** Listed records follows **

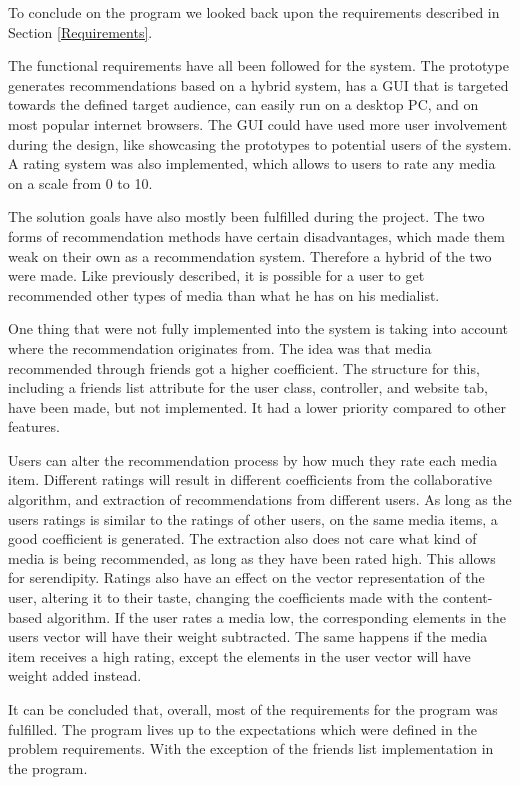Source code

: To conclude on the program we looked back upon the requirements described in Section \ref{Requirements}.

The functional requirements have all been followed for the system. The prototype generates recommendations based on a hybrid system, has a GUI that is targeted towards the defined target audience, can easily run on a desktop PC, and on most popular internet browsers. The GUI could have used more user involvement during the design, like showcasing the prototypes to potential users of the system. A rating system was also implemented, which allows to users to rate any media on a scale from 0 to 10.

The solution goals have also mostly been fulfilled during the project. The two forms of recommendation methods have certain disadvantages, which made them weak on their own as a recommendation system. Therefore a hybrid of the two were made. Like previously described, it is possible for a user to get recommended other types of media than what he has on his medialist. 

One thing that were not fully implemented into the system is taking into account where the recommendation originates from. The idea was that media recommended through friends got a higher coefficient. The structure for this, including a friends list attribute for the user class, controller, and website tab, have been made, but not implemented. It had a lower priority compared to other features. 

Users can alter the recommendation process by how much they rate each media item. Different ratings will result in different coefficients from the collaborative algorithm, and extraction of recommendations from different users. As long as the users ratings is similar to the ratings of other users, on the same media items, a good coefficient is generated. The extraction also does not care what kind of media is being recommended, as long as they have been rated high. This allows for serendipity. Ratings also have an effect on the vector representation of the user, altering it to their taste, changing the coefficients made with the content-based algorithm. If the user rates a media low, the corresponding elements in the users vector will have their weight subtracted. The same happens if the media item receives a high rating, except the elements in the user vector will have weight added instead.

It can be concluded that, overall, most of the requirements for the program was fulfilled. The program lives up to the expectations which were defined in the problem requirements. With the exception of the friends list implementation in the program.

** End of Listed records **

§ **What you are asked to do**
Since the pictures don't belong in the copy, copy only the rest of the entries above exactly.

§ **Problem solution**
Source code

: To conclude on the program we looked back upon the requirements described in Section \ref{Requirements}.

The functional requirements have all been followed for the system. The prototype generates recommendations based on a hybrid system, has a GUI that is targeted towards the defined target audience, can easily run on a desktop PC, and on most popular internet browsers. The GUI could have used more user involvement during the design, like showcasing the prototypes to potential users of the system. A rating system was also implemented, which allows to users to rate any media on a scale from 0 to 10.

The solution goals have also mostly been fulfilled during the project. The two forms of recommendation methods have certain disadvantages, which made them weak on their own as a recommendation system. Therefore a hybrid of the two were made. Like previously described, it is possible for a user to get recommended other types of media than what he has on his medialist. 

One thing that were not fully implemented into the system is taking into account where the recommendation originates from. The idea was that media recommended through friends got a higher coefficient. The structure for this, including a friends list attribute for the user class, controller, and website tab, have been made, but not implemented. It had a lower priority compared to other features. 

Users can alter the recommendation process by how much they rate each media item. Different ratings will result in different coefficients from the collaborative algorithm, and extraction of recommendations from different users. As long as the users ratings is similar to the ratings of other users, on the same media items, a good coefficient is generated. The extraction also does not care what kind of media is being recommended, as long as they have been rated high. This allows for serendipity. Ratings also have an effect on the vector representation of the user, altering it to their taste, changing the coefficients made with the content-based algorithm. If the user rates a media low, the corresponding elements in the users vector will have their weight subtracted. The same happens if the media item receives a high rating, except the elements in the user vector will have weight added instead.

It can be concluded that, overall, most of the requirements for the program was fulfilled. The program lives up to the expectations which were defined in the problem requirements. With the exception of the friends list implementation in the program.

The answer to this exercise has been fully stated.